Oestrogens are C18 steroids, and include estriol, estrone and 17-beta estradiol. They are produced by the ovarian granulosa cells, placenta and corpus luteum. Oestrogen production is stimulated by LH and FSH. Oestrogens are derived from androgens such as testosterone and androstenedione, by a process called “aromatisation” (facilitated by the enzyme aromatase), in the granulosa cells of the ovary. The androgens are supplied by the theca interna cells.
98% of circulating oestrogens are bound to albumin and sex hormone-binding globulin (SHBG). They are excreted by conversion to glucuronides and sulfate conjugates in the liver, and then secreted into bile to enter the gut.
Effects of oestrogens include:
- Protein anabolism
- Increased uterine blood flow and myometrial excitability
- Ovarian follicle growth
- Increased fallopian tube motility
- Increased libido
- Breast duct and alveolar growth
- Reduction of plasma cholesterol
Aldosterone
Aldosterone is a mineralocorticoid hormone, produced by the zona glomerulosa of the adrenal gland. Aldosterone secretion in a healthy person is increased by a low-salt diet (<2 gm/day), a high-potassium diet, stress, upright posture, and diuretic therapy, and is decreased by a high-sodium diet and supine position.

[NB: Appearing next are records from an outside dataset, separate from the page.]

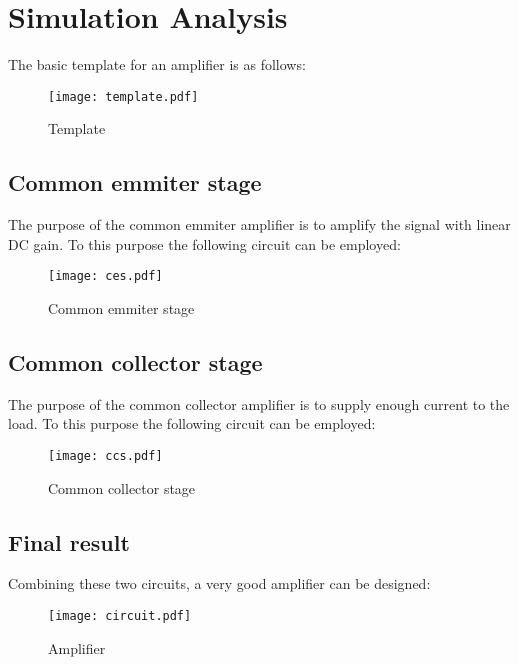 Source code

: \newpage

\section{Simulation Analysis}
\label{sec:simulation}

The basic template for an amplifier is as follows:

\begin{figure}[H]
        \centering
        \texttt{[image: template.pdf]}
        \caption{Template}
        \label{template}
\end{figure}

\subsection{Common emmiter stage}

The purpose of the common emmiter amplifier is to amplify the signal with linear DC gain. To this purpose the following circuit can be employed:

\begin{figure}[H]
        \centering
        \texttt{[image: ces.pdf]}
        \caption{Common emmiter stage}
        \label{ces}
\end{figure}

\subsection{Common collector stage}

The purpose of the common collector amplifier is to supply enough current to the load. To this purpose the following circuit can be employed:

\begin{figure}[H]
        \centering
        \texttt{[image: ccs.pdf]}
        \caption{Common collector stage}
        \label{ccs}
\end{figure}

\subsection{Final result}

Combining these two circuits, a very good amplifier can be designed:

\begin{figure}[H]
        \centering
        \texttt{[image: circuit.pdf]}
        \caption{Amplifier}
        \label{circuit}
\end{figure}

Aldosterone is a mineralocorticoid hormone, produced by the zona glomerulosa of the adrenal gland. Aldosterone is an essential hormone for sodium absorption in many organs, such as the kidneys, salivary glands, sweat glands, and intestines.
t mainly acts on the distal convoluted tubules and collecting ducts of the kidneys, where it acts on nuclear mineralocorticoid receptors to increase the number of basolateral sodium/potassium channels. More sodium is pumped out of the cells in exchange for potassium in the extracellular fluid, and this sets up a concentration gradient which causes the movement of sodium out of the tubular lumen and into the tubule cells across the apical membrane. Thus, sodium is retained. Aldosterone also increases the number of epithelial sodium channels (ENaCs) in the collecting ducts and the colon, increasing the permeability of the apical membrane to sodium. Other effects include secretion of potassium and protons (H+) into the tubular fluid, increasing loss of these two ions, and retention of sodium in exchange for potassium in the sweat glands and salivary glands.
Aldosterone secretion is stimulated by hyperkalaemia, a rise in angiotensin II or ACTH, increased discharge of renal nerves, or decreased blood pressure (detected by atrial stretch receptors). Increased secretion is seen in pregnancy, trauma, burns and blood loss. Reduction of dietary sodium will increase aldosterone secretion.